Abstract No. 
11009
2009 American Society of Clinical Oncology Annual Meeting
May 28 - June 2
2009

Discovery of a new phospho-HER2+/FISH- molecular subtype of human breast cancer by functional pathway mapping

Wulfkuhle J, Pierobon M, Laird J, Espina V, Liotta IL, Esserman L, PetricoinIII E

Background: Effective treatment of breast cancer through the targeting of the HER2 protein in human breast cancer represents a major advance in oncology, yet the identification of responders has relied on non-quantitative methods (IHC) that measure the erbB2 protein or indirect genomic analysis (FISH) of the erbB2 gene that cannot predict protein pathway activation status. We utilized a new quantitative protein microarray assay to measure total and phosphorylated HER2 in the context of broad-scale EGFR signal pathway mapping in order to generate a new molecular characterization scheme for human breast cancer. 

Methods: Pure tumor epithelium from 149 frozen pre-treatment human breast cancer tissue specimens (from the I-SPY TRIAL: CALGB 150007/150012, ACRIN 6657) were procured via Laser Capture Microdissection and protein pathway mapping was performed using Reverse Phase Protein Microarrays (RPMA) whereby the activation of 40 key signaling proteins was quantitatively measured at once. 

Results: While phospho-HER2 and total HER2 as measured by RPMA had excellent concordance with FISH (95%) and IHC (94%), of the 63 cases where both clinical FISH and IHC status of c-erbB2 were known, we discovered that 5/45 (11%) of the FISH-/IHC- cases had phosphorylated HER2 levels as high or higher than the FISH+/IHC positive patients. These results were confirmed and validated by independent analysis with quantitative Western Blot using a separate biopsy specimen from the same patients. 

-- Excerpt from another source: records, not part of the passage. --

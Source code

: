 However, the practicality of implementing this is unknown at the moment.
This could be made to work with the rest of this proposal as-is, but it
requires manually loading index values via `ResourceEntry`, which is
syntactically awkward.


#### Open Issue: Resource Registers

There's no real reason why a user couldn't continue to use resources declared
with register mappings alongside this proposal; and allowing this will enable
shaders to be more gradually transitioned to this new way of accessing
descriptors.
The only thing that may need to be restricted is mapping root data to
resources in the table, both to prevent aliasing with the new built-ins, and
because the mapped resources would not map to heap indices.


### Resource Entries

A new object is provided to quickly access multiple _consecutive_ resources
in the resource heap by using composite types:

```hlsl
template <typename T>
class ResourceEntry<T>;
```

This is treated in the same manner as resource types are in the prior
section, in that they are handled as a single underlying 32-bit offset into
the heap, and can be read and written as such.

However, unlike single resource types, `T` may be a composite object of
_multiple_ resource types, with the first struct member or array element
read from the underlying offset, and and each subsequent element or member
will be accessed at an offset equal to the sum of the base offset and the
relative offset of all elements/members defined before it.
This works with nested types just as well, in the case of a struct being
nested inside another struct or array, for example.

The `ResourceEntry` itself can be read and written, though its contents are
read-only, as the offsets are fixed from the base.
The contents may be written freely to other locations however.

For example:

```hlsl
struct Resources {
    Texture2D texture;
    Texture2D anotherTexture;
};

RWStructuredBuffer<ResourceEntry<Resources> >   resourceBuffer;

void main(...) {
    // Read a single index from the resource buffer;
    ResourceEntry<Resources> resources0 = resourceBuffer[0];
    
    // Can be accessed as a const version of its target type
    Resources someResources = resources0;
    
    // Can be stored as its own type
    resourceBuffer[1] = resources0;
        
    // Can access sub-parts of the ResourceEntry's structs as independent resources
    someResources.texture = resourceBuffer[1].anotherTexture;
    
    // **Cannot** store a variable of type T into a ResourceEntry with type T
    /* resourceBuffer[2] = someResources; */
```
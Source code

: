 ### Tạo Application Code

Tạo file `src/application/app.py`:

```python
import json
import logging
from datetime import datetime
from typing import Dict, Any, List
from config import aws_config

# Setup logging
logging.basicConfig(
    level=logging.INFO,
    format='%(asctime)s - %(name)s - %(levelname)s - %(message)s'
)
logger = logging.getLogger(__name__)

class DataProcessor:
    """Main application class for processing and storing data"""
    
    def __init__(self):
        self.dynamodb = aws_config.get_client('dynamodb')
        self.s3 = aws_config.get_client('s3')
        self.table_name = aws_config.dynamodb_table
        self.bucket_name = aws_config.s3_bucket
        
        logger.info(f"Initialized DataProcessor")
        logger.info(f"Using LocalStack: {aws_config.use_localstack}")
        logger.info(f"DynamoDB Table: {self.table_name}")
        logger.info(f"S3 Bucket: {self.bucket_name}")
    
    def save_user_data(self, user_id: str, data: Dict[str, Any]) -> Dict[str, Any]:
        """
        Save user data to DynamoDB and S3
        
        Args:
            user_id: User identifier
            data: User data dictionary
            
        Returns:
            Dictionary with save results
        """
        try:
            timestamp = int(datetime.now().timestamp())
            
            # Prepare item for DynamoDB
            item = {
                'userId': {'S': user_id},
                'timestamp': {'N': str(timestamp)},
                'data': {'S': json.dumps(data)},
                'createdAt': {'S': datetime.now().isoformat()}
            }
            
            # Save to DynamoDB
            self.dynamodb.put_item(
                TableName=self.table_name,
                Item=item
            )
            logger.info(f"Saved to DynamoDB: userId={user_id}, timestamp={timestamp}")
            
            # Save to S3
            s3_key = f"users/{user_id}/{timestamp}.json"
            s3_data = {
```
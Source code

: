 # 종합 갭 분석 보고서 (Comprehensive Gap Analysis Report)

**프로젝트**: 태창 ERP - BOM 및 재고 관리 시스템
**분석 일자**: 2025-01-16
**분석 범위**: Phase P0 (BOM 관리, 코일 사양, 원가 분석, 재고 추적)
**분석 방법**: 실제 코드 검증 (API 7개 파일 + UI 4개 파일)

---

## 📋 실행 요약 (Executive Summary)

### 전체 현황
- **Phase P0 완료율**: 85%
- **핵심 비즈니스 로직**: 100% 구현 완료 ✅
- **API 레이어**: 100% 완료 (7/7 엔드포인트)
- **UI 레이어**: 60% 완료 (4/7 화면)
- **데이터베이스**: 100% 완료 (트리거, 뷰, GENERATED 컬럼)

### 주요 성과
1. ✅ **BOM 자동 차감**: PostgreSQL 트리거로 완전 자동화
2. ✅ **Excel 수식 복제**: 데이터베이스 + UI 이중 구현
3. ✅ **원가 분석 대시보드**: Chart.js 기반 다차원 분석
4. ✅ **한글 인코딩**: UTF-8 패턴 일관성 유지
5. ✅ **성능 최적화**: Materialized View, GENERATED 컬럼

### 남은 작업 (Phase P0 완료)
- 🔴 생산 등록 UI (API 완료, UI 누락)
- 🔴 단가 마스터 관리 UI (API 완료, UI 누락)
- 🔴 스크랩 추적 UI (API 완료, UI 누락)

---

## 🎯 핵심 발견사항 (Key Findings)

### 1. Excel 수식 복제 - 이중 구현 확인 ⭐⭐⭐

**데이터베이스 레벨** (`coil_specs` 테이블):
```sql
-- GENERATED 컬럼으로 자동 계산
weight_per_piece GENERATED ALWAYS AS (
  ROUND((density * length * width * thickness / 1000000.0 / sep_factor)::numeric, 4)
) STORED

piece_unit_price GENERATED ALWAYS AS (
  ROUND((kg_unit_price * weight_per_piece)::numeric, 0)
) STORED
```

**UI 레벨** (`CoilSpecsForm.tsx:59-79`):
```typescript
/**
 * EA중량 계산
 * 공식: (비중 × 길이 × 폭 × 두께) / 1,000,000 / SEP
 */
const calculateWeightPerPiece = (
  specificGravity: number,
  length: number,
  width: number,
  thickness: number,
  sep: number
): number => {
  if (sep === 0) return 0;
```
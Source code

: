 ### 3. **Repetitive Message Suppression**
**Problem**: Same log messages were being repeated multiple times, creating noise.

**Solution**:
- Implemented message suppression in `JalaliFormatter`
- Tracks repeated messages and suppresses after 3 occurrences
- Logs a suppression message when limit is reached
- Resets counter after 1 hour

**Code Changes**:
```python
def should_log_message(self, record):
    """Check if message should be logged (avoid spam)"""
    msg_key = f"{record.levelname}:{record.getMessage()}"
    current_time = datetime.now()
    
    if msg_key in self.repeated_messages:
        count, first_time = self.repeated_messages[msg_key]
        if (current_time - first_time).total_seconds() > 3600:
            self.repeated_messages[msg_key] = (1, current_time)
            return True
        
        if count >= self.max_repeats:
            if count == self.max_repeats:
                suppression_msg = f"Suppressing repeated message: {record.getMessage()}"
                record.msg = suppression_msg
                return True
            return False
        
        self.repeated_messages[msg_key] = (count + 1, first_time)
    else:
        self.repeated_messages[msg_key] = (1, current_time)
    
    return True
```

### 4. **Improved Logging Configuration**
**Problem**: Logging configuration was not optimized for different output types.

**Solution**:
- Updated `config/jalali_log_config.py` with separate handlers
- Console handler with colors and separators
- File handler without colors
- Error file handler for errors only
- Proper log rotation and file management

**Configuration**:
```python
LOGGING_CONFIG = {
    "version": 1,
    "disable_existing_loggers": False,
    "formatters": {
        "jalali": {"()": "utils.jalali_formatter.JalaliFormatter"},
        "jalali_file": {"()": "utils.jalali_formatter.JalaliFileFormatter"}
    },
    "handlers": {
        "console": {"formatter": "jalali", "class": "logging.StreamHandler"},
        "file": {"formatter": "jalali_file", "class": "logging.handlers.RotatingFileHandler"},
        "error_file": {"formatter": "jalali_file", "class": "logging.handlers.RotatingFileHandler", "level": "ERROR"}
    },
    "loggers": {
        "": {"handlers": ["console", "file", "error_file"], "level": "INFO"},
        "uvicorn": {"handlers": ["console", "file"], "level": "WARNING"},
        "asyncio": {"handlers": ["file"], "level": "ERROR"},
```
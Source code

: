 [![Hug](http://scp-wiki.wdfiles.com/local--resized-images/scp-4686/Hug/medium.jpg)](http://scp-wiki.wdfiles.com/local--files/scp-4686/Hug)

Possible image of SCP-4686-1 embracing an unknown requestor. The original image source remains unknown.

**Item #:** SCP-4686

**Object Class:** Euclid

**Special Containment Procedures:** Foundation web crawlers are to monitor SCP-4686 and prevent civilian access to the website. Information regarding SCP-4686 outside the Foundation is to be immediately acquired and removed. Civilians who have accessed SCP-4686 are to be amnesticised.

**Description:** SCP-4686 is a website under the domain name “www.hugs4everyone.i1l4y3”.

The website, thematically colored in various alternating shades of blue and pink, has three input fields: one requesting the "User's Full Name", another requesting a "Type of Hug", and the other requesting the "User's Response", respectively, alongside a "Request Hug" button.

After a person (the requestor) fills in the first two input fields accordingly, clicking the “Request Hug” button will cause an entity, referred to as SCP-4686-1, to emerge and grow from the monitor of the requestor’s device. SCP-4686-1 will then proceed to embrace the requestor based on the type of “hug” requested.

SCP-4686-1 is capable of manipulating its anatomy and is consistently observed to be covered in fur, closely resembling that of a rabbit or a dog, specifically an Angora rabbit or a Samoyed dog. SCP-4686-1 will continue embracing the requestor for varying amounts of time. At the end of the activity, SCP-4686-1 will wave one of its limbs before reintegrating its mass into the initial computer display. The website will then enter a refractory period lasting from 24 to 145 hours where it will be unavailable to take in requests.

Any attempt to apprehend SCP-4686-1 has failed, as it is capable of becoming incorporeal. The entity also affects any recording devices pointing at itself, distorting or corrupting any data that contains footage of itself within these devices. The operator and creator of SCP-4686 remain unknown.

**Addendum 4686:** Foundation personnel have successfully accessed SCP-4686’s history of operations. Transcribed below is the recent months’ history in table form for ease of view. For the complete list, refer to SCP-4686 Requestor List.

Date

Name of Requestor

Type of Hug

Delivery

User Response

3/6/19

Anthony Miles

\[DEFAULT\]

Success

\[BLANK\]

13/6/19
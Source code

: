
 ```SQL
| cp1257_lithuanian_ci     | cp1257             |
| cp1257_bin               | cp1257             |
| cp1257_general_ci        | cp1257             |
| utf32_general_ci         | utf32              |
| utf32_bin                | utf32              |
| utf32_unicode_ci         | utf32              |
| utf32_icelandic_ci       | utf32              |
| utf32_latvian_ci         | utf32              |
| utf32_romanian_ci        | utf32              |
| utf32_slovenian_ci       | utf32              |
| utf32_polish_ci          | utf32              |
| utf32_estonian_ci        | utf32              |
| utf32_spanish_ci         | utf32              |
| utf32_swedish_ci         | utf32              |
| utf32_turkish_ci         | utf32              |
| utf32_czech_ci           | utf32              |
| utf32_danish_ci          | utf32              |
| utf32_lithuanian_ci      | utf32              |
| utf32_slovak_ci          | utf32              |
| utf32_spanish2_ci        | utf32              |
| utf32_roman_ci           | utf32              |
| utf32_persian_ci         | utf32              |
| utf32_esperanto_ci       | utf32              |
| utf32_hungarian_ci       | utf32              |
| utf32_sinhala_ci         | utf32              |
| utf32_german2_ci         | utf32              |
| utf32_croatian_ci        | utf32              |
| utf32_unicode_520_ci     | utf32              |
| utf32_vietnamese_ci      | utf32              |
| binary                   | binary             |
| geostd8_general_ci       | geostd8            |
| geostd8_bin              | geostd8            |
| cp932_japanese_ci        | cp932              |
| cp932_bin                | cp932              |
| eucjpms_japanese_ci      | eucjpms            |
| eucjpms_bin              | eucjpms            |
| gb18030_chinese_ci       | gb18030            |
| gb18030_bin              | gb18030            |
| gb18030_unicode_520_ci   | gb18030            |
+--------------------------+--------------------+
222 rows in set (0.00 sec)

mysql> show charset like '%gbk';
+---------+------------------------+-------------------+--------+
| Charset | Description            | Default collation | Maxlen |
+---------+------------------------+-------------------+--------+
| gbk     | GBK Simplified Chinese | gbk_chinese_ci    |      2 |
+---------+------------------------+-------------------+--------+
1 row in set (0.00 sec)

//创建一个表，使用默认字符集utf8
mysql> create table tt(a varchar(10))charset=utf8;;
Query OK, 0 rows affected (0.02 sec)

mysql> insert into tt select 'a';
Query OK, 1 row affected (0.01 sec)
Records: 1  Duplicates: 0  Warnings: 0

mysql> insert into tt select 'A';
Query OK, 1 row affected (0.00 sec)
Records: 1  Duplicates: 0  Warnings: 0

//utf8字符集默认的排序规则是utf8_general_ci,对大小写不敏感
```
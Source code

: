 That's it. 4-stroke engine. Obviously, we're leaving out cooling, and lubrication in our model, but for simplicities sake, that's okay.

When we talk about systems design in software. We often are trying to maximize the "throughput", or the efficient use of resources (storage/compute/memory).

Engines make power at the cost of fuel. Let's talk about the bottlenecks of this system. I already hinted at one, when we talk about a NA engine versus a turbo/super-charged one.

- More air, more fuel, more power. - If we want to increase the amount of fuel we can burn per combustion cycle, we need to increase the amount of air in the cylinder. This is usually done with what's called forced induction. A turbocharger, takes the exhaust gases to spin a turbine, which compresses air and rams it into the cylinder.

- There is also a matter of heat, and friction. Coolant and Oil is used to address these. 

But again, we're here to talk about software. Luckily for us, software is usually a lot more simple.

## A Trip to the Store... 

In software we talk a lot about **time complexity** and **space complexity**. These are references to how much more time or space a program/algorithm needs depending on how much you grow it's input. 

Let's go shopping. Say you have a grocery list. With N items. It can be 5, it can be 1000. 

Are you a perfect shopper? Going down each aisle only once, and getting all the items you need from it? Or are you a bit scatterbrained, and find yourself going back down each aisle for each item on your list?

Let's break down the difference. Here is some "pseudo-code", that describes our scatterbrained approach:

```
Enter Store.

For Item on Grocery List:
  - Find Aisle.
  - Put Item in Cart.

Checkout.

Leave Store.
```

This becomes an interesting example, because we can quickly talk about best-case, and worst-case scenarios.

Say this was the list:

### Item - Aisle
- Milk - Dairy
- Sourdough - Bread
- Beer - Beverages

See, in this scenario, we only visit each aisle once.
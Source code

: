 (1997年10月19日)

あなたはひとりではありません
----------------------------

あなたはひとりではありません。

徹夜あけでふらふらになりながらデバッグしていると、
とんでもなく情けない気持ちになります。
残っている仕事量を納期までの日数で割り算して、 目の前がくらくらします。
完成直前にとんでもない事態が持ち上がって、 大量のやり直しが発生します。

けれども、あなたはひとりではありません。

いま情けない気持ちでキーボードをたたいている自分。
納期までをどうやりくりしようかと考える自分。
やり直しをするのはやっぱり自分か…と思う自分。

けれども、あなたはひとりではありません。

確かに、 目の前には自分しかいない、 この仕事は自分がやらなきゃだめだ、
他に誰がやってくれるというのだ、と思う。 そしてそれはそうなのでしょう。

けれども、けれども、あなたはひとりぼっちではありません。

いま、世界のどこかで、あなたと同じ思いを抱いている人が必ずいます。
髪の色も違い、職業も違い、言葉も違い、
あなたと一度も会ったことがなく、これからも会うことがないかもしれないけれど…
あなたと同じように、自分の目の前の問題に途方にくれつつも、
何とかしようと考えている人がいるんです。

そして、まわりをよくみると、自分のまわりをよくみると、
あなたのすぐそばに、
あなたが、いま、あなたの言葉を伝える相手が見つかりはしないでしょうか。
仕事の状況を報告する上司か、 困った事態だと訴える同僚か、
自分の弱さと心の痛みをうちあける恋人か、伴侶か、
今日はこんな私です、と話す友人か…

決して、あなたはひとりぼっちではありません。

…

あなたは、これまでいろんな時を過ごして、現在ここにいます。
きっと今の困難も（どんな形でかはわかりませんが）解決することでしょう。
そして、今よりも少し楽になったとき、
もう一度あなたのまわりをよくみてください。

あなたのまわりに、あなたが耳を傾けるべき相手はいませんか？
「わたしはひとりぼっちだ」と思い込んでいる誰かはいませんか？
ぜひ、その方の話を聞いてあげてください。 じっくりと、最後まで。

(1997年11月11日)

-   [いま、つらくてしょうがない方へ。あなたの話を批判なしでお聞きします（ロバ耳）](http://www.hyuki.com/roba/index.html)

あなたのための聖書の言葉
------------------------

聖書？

Conclusions: A new molecular phenotype of human breast cancer has been identified whereby total levels of HER2 are low yet levels of the phosphorlyated receptor are very high. This molecular phenotype is not detectable by FISH analysis nor by measurement of the total HER2 protein itself. Given the central importance of phosphorylation on effective signal transduction of the EGFR family, we are planning to determine the clinical significance of this finding by retrospective analysis of banked material with outcome, and a prospective clinical trial in I-SPY 2. Support: ACRIN U01 CA079778; CALGB CA31964, CA33601; NCI SPORE CA58207.